*Task goal*
Go through the material and copy each line that includes "purple".

--------------------------------------------------

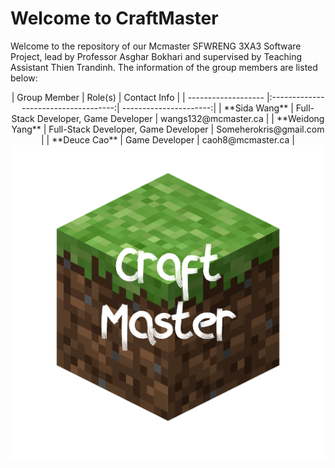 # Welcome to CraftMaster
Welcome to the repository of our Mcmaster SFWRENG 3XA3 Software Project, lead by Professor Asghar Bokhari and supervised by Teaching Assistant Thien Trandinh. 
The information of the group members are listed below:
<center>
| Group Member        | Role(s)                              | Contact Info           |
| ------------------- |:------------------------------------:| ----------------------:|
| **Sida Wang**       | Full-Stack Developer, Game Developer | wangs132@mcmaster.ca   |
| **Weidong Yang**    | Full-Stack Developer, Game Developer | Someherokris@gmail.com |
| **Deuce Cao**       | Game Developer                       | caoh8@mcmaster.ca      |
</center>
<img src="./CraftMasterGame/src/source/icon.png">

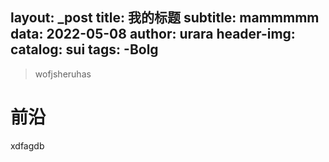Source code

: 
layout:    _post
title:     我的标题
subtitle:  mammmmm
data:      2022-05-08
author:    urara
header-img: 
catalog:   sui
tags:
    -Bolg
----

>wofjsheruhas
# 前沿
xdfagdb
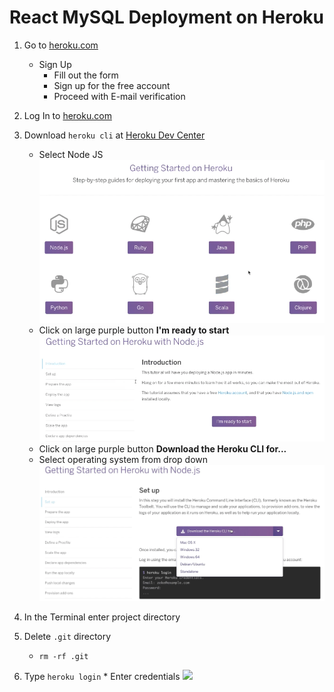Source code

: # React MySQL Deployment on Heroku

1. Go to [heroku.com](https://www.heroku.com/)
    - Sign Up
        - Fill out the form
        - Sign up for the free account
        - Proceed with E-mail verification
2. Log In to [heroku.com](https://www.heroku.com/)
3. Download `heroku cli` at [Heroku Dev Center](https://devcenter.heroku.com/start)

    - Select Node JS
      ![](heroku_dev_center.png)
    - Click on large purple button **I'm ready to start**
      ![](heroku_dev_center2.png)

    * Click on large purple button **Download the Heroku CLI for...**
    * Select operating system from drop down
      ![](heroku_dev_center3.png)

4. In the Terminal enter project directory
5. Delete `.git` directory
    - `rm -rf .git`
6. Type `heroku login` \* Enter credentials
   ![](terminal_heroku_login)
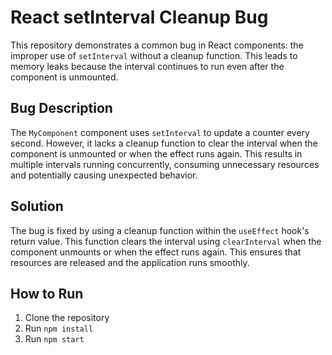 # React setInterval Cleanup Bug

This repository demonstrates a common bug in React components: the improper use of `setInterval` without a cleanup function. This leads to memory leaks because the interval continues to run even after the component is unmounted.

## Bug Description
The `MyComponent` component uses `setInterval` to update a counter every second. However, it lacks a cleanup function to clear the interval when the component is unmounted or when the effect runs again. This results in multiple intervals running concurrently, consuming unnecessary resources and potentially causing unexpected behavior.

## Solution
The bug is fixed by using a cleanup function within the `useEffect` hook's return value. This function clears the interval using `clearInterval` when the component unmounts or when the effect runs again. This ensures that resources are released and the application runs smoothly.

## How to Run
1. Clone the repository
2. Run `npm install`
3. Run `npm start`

--------------------------------------------------

*Output of the exercise*
    - Click on large purple button **I'm ready to start**
    * Click on large purple button **Download the Heroku CLI for...**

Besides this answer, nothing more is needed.